#### TASK TO CARRY OUT:
Your task is to transcribe the records exactly, skipping every image.
*** Begin section ***
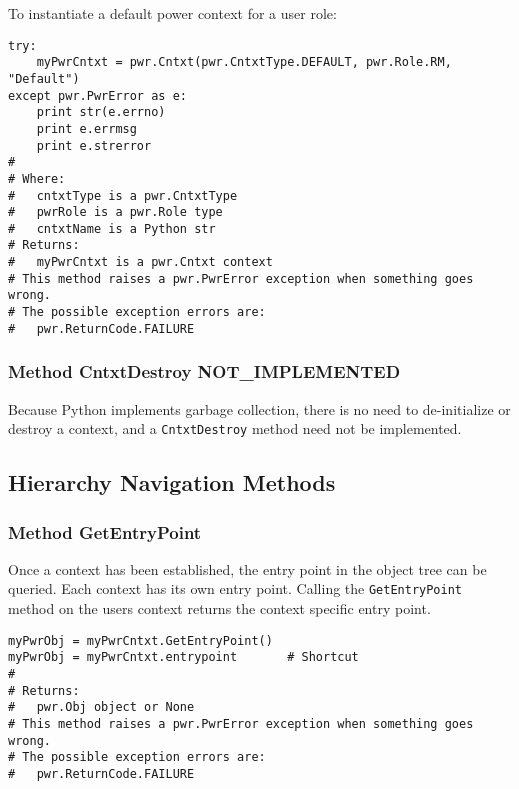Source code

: \documentclass[12pt]{report} %
\begin{document}
\begin{appendices}
To instantiate a default power context for a user role:

\begin{center}\begin{minipage}{.95\linewidth}\begin{lstlisting}
try:
    myPwrCntxt = pwr.Cntxt(pwr.CntxtType.DEFAULT, pwr.Role.RM, "Default")
except pwr.PwrError as e:
    print str(e.errno)
    print e.errmsg
    print e.strerror
#
# Where:
#   cntxtType is a pwr.CntxtType
#   pwrRole is a pwr.Role type
#   cntxtName is a Python str
# Returns:
#   myPwrCntxt is a pwr.Cntxt context
# This method raises a pwr.PwrError exception when something goes wrong.
# The possible exception errors are:
#   pwr.ReturnCode.FAILURE
\end{lstlisting}\end{minipage}\end{center}

\subsubsection{Method CntxtDestroy NOT_IMPLEMENTED} \label{meth:CntxtDestroy}

Because Python implements garbage collection, there is no need to de-initialize or
destroy a context, and a \texttt{CntxtDestroy} method need not be implemented.

\subsection{Hierarchy Navigation Methods}
\label{sec:PythonHierarchyNavigationMethods}

\subsubsection{Method GetEntryPoint} \label{meth:GetEntryPoint}

Once a context has been established, the entry point in the object tree can
be queried. Each context has its own entry point. Calling the
\texttt{GetEntryPoint} method on the users context returns the context specific
entry point.

\begin{center}\begin{minipage}{.95\linewidth}\begin{lstlisting}
myPwrObj = myPwrCntxt.GetEntryPoint()
myPwrObj = myPwrCntxt.entrypoint       # Shortcut
#
# Returns:
#   pwr.Obj object or None
# This method raises a pwr.PwrError exception when something goes wrong.
# The possible exception errors are:
#   pwr.ReturnCode.FAILURE
\end{lstlisting}\end{minipage}\end{center}


\end{appendices}
\end{document}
*** End section ***
#### OUTPUT FOR THIS EXERCISE:
Source code

: \documentclass[12pt]{report} %
\begin{document}
\begin{appendices}
To instantiate a default power context for a user role:

\begin{center}\begin{minipage}{.95\linewidth}\begin{lstlisting}
try:
    myPwrCntxt = pwr.Cntxt(pwr.CntxtType.DEFAULT, pwr.Role.RM, "Default")
except pwr.PwrError as e:
    print str(e.errno)
    print e.errmsg
    print e.strerror
#
# Where:
#   cntxtType is a pwr.CntxtType
#   pwrRole is a pwr.Role type
#   cntxtName is a Python str
# Returns:
#   myPwrCntxt is a pwr.Cntxt context
# This method raises a pwr.PwrError exception when something goes wrong.
# The possible exception errors are:
#   pwr.ReturnCode.FAILURE
\end{lstlisting}\end{minipage}\end{center}

\subsubsection{Method CntxtDestroy NOT_IMPLEMENTED} \label{meth:CntxtDestroy}

Because Python implements garbage collection, there is no need to de-initialize or
destroy a context, and a \texttt{CntxtDestroy} method need not be implemented.

\subsection{Hierarchy Navigation Methods}
\label{sec:PythonHierarchyNavigationMethods}

\subsubsection{Method GetEntryPoint} \label{meth:GetEntryPoint}

Once a context has been established, the entry point in the object tree can
be queried. Each context has its own entry point. Calling the
\texttt{GetEntryPoint} method on the users context returns the context specific
entry point.

\begin{center}\begin{minipage}{.95\linewidth}\begin{lstlisting}
myPwrObj = myPwrCntxt.GetEntryPoint()
myPwrObj = myPwrCntxt.entrypoint       # Shortcut
#
# Returns:
#   pwr.Obj object or None
# This method raises a pwr.PwrError exception when something goes wrong.
# The possible exception errors are:
#   pwr.ReturnCode.FAILURE
\end{lstlisting}\end{minipage}\end{center}


\end{appendices}
\end{document}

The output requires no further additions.